A - LE RAPPORT KORHERR

Dans un célèbre rapport daté d'avril 43 et dont personne ne conteste l'authenticité, Korherr, statisticien de la SS, indiquait qu'à la fin de 1942, c'est-à-dire au terme de la terrible année au cours de laquelle l'essentiel du drame est censé s'être joué, 2.400.000 juifs avaient été « évacués », dont une grande partie dans l' « est russe » c'est-à-dire l'ouest de l'URSS. [1] Si on y ajoutait l'émigration, l'excès des décès sur les naissances, les morts en Russie de l'Ouest (c'est-à-dire massacrés par les commandos SS ?) et les évacuations en masse en Sibérie organisées par les Soviétiques, on pouvait estimer, concluait en gros Korherr, qu'en 10 ans de national-socialisme, la population juive européenne (un peu plus de 10 millions sur une population mondiale de 17 millions) avait presque baissé de moitié.
En fait, cette statistique dans laquelle les historiens trouvent -par extrapolation- une justification a posteriori du chiffre de 6.000.000 de morts juifs, manque singulièrement de rigueur. Les chiffres de ce rapport sont même des plus fantaisistes qui soient, ce qui entache sa crédibilité.
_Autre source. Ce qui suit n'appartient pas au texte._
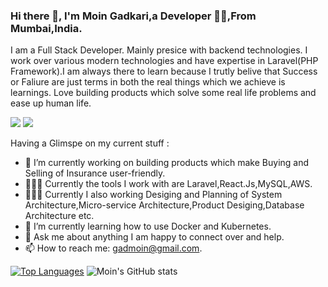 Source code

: ### Hi there 👋, I'm Moin Gadkari,a Developer 👨‍💻,From Mumbai,India. 

I am a Full Stack Developer. Mainly presice with backend technologies. I work over various modern technologies and have expertise in Laravel(PHP Framework).I am always there to learn because I trutly belive that Success or Faliure are just terms in both the real things which we achieve is learnings. Love building products which solve some real life problems and ease up human life.

<a href="https://github.com/moingeek"><img src="https://img.shields.io/badge/GitHub-100000?style=for-the-badge&logo=github&logoColor=white" /></a>
<a href="https://www.linkedin.com/in/moin-gadkari"><img src="https://img.shields.io/badge/LinkedIn-0077B5?style=for-the-badge&logo=linkedin&logoColor=white" /></a>

Having a Glimspe on my current stuff :

- 🔭 I’m currently working on building products which make Buying and Selling of Insurance user-friendly.
-  👨🏻‍🔧 Currently the tools I work with are Laravel,React.Js,MySQL,AWS.
-  🧑🏻‍💻 Currently I also working Desiging and Planning of System Architecture,Micro-service Architecture,Product Desiging,Database Architecture etc. 
- 🌱 I’m currently learning how to use Docker and Kubernetes.
- 💬 Ask me about anything I am happy to connect over and help.
- 📫 How to reach me: gadmoin@gmail.com.

[![Top Languages](https://github-readme-stats.vercel.app/api/top-langs/?username=moingeek&private=true)](https://github.com/moingeek/github-readme-stats)
![Moin's GitHub stats](https://github-readme-stats.vercel.app/api?username=moingeek&count_private=true&show_icons=true&theme=radical)

<!--
**moingeek/moingeek** is a ✨ _special_ ✨ repository because its `README.md` (this file) appears on your GitHub profile.
-->
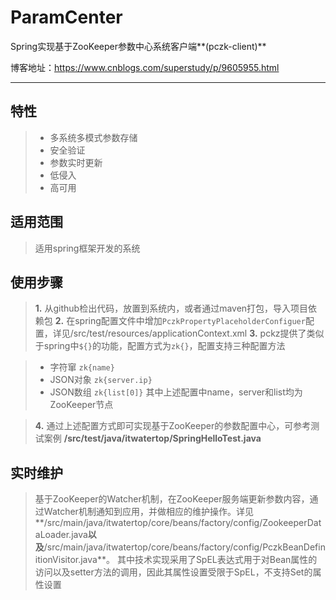 # ParamCenter

Spring实现基于ZooKeeper参数中心系统客户端**(pczk-client)**

博客地址：https://www.cnblogs.com/superstudy/p/9605955.html

------
## 特性
> * 多系统多模式参数存储
> * 安全验证
> * 参数实时更新
> * 低侵入
> * 高可用

## 适用范围
> 适用spring框架开发的系统

## 使用步骤
> **1.** 从github检出代码，放置到系统内，或者通过maven打包，导入项目依赖包
> **2.** 在spring配置文件中增加`PczkPropertyPlaceholderConfiguer`配置，详见/src/test/resources/applicationContext.xml
> **3.** pckz提供了类似于spring中`${}`的功能，配置方式为`zk{}`，配置支持三种配置方法

> * 字符窜 `zk{name}`
> * JSON对象 `zk{server.ip}`
> * JSON数组 `zk{list[0]}`
> 其中上述配置中name，server和list均为ZooKeeper节点

> **4.** 通过上述配置方式即可实现基于ZooKeeper的参数配置中心，可参考测试案例 **/src/test/java/itwatertop/SpringHelloTest.java**

## 实时维护
> 基于ZooKeeper的Watcher机制，在ZooKeeper服务端更新参数内容，通过Watcher机制通知到应用，并做相应的维护操作。详见**/src/main/java/itwatertop/core/beans/factory/config/ZookeeperDataLoader.java**以及**/src/main/java/itwatertop/core/beans/factory/config/PczkBeanDefinitionVisitor.java**。
其中技术实现采用了SpEL表达式用于对Bean属性的访问以及setter方法的调用，因此其属性设置受限于SpEL，不支持Set的属性设置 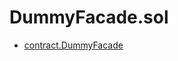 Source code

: # DummyFacade.sol

<!-- START_INDEX -->
- [contract.DummyFacade](./contract.DummyFacade.md)

<!-- END_INDEX -->
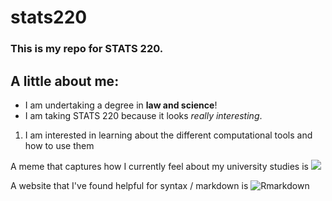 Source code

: # stats220

### This is my repo for STATS 220. 

## A little about me:

* I am undertaking a degree in **law and science**!
* I am taking STATS 220 because it looks _really interesting_.
  
1. I am interested in learning about the different computational tools and how to use them

A meme that captures how I currently feel about my university studies is 
![](https://media2.giphy.com/media/v1.Y2lkPTc5MGI3NjExdm50YzkwYmViamhtaWJlMmd1MzN0YnFvOGN2MXBuNmx6ejNiZHlkeSZlcD12MV9pbnRlcm5hbF9naWZfYnlfaWQmY3Q9Zw/2oUfvvUgQHnLsQWFMW/giphy.gif)

A website that I've found helpful for syntax / markdown is ![Rmarkdown]("https://rmarkdown.rstudio.com/authoring_basics.html")
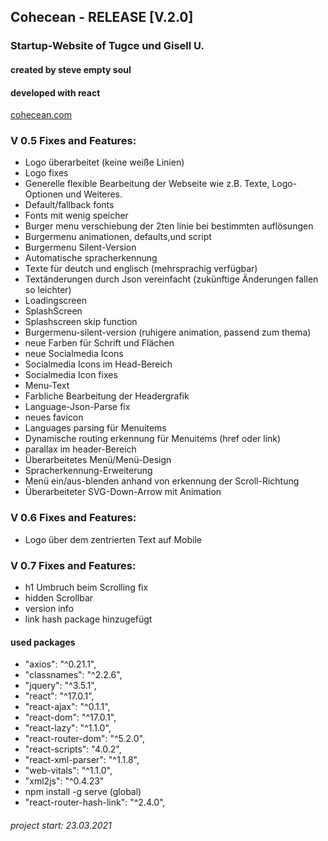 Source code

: ## Cohecean - RELEASE [V.2.0]
### Startup-Website of Tugce und Gisell U.
#### created by steve empty soul
#### developed with react

[cohecean.com](https://www.cohecean.com)


### V 0.5 Fixes and Features:
- Logo überarbeitet (keine weiße Linien)
- Logo fixes
- Generelle flexible Bearbeitung der Webseite wie z.B. Texte, Logo-Optionen und Weiteres.
- Default/fallback fonts
- Fonts mit wenig speicher
- Burger menu verschiebung der 2ten linie bei bestimmten auflösungen
- Burgermenu animationen, defaults,und script
- Burgermenu Silent-Version
- Automatische spracherkennung
- Texte für deutch und englisch (mehrsprachig verfügbar)
- Textänderungen durch Json vereinfacht (zukünftige Änderungen fallen so leichter)
- Loadingscreen
- SplashScreen
- Splashscreen skip function
- Burgermenu-silent-version (ruhigere animation, passend zum thema)
- neue Farben für Schrift und Flächen
- neue Socialmedia Icons
- Socialmedia Icons im Head-Bereich
- Socialmedia Icon fixes
- Menu-Text
- Farbliche Bearbeitung der Headergrafik
- Language-Json-Parse fix
- neues favicon
- Languages parsing für Menuitems
- Dynamische routing erkennung für Menuitems (href oder link)
- parallax im header-Bereich
- Überarbeitetes Menü/Menü-Design
- Spracherkennung-Erweiterung
- Menü ein/aus-blenden anhand von erkennung der Scroll-Richtung
- Überarbeiteter SVG-Down-Arrow mit Animation

### V 0.6 Fixes and Features:
- Logo über dem zentrierten Text auf Mobile

### V 0.7 Fixes and Features:
- h1 Umbruch beim Scrolling fix
- hidden Scrollbar
- version info
- link hash package hinzugefügt

#### used packages
- "axios": "^0.21.1",
- "classnames": "^2.2.6",
- "jquery": "^3.5.1",
- "react": "^17.0.1",
- "react-ajax": "^0.1.1",
- "react-dom": "^17.0.1",
- "react-lazy": "^1.1.0",
- "react-router-dom": "^5.2.0",
- "react-scripts": "4.0.2",
- "react-xml-parser": "^1.1.8",
- "web-vitals": "^1.1.0",
- "xml2js": "^0.4.23"
- npm install -g serve (global)
- "react-router-hash-link": "^2.4.0",


###### project start: 23.03.2021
Ainsi, pour Korherr, la population juive européenne d'avant-guerre était de 10 à 11 millions d'individus ; pour arriver à ce chiffre, il suffit, bien entendu, de dresser un tableau reprenant les chiffres de la population juive, pays par pays, et de les additionner, ce que Korherr fait consciencieusement comme l'indique l'extrait suivant de son rapport :

En milliers Chiffres anciens Derniers chiffres connus
Reich 1933/1935 974 1943 78
Hongrie 1930 445 1940 750
Roumanie 1930 984 1941 302
Pays Baltes 1923 et 1935 249 1937 271
Pologne 1930 3.114 1937 3.300
URSS 1926 2.570 * 1939 4.600
Royaume-Uni 1931/1933 234 1937 349

* (« avec l'Est de la Pologne »)

Il apparaît au premier coup d'œil que, si Korherr tient bien compte de l'émigration des juifs du Reich (par exemple vers le Royaume-Uni) et des transferts de population à la suite de la modification des frontières roumaines et hongroises (la Hongrie ayant annexé la Transylvanie roumaine), par contre, il ne tient pas compte de la très importante émigration des juifs baltes et polonais des années 30 (50.000 d'entre eux s'étaient, par exemple, installés dans la seule petite Belgique) et, qui plus est, il compte deux fois les juifs polonais de la zone russe ; le comble, c'est qu'il le signale ! Malgré quoi, il additionne tous ces chiffres, gonflant ainsi le total des juifs européens (10.503.000 qu'il arrondit en « plus de 10 millions ») de 2 à 3 millions d'individus ! Et certains historiens d'enchaîner : il y avait effectivement 10 à 11 millions de juifs en Europe au moment du déclenchement de la guerre, ce qui, bien entendu, permet de gonfler fictivement le total des morts de 2 à 3 millions, quand, après la guerre, on constate qu'il n'y a plus que 3 ou 4 millions de juifs en Europe. En fait, le nombre de juifs européens était très en dessous de 9 millions.
Les chiffres cités dans le rapport de la Conférence de Wannsee (qui contenait déjà l'erreur faite plus tard par Korherr au sujet des juifs polonais, ce qui s'expliquerait par le fait que, selon Korherr, c'est Eichmann, auteur du « Protocole de Wannsee », qui lui aurait remis les chiffres de sa statistique) étaient tout aussi manifestement erronés. D'une façon générale, d'ailleurs, les statistiques allemandes concernant les populations juives sont gonflées : ainsi, le « Protocole de Wannsee » trouvait 861.000 juifs en France ; Himmler, de son côté, en voyait encore 600 à 700.000 en décembre 1942 alors qu'il n'y en avait que 300.000 [2] ; on peut encore citer l'exemple -extrême- de Monaco, où des SS spécialistes en la matière voyaient 15.000 juifs (vers 1942), alors qu'il n'y en avait pas le dixième. Ce gonflement systématique pourrait avoir deux origines :

Le rapport Korherr n'est donc utilisable que si on ne perd pas de vue que ses chiffres sont gonflés, voire tout à fait fantaisistes. A cette condition, son étude peut être très utile -car elle n'en constitue pas moins un document unique et même tout simplement extraordinaire- et elle permet de se faire une idée assez vraisemblable du nombre maximum de juifs dont les Allemands se sont saisi et ont éventuellement exterminés. Ainsi prévenus, nous allons pouvoir examiner le tableau le plus important du rapport.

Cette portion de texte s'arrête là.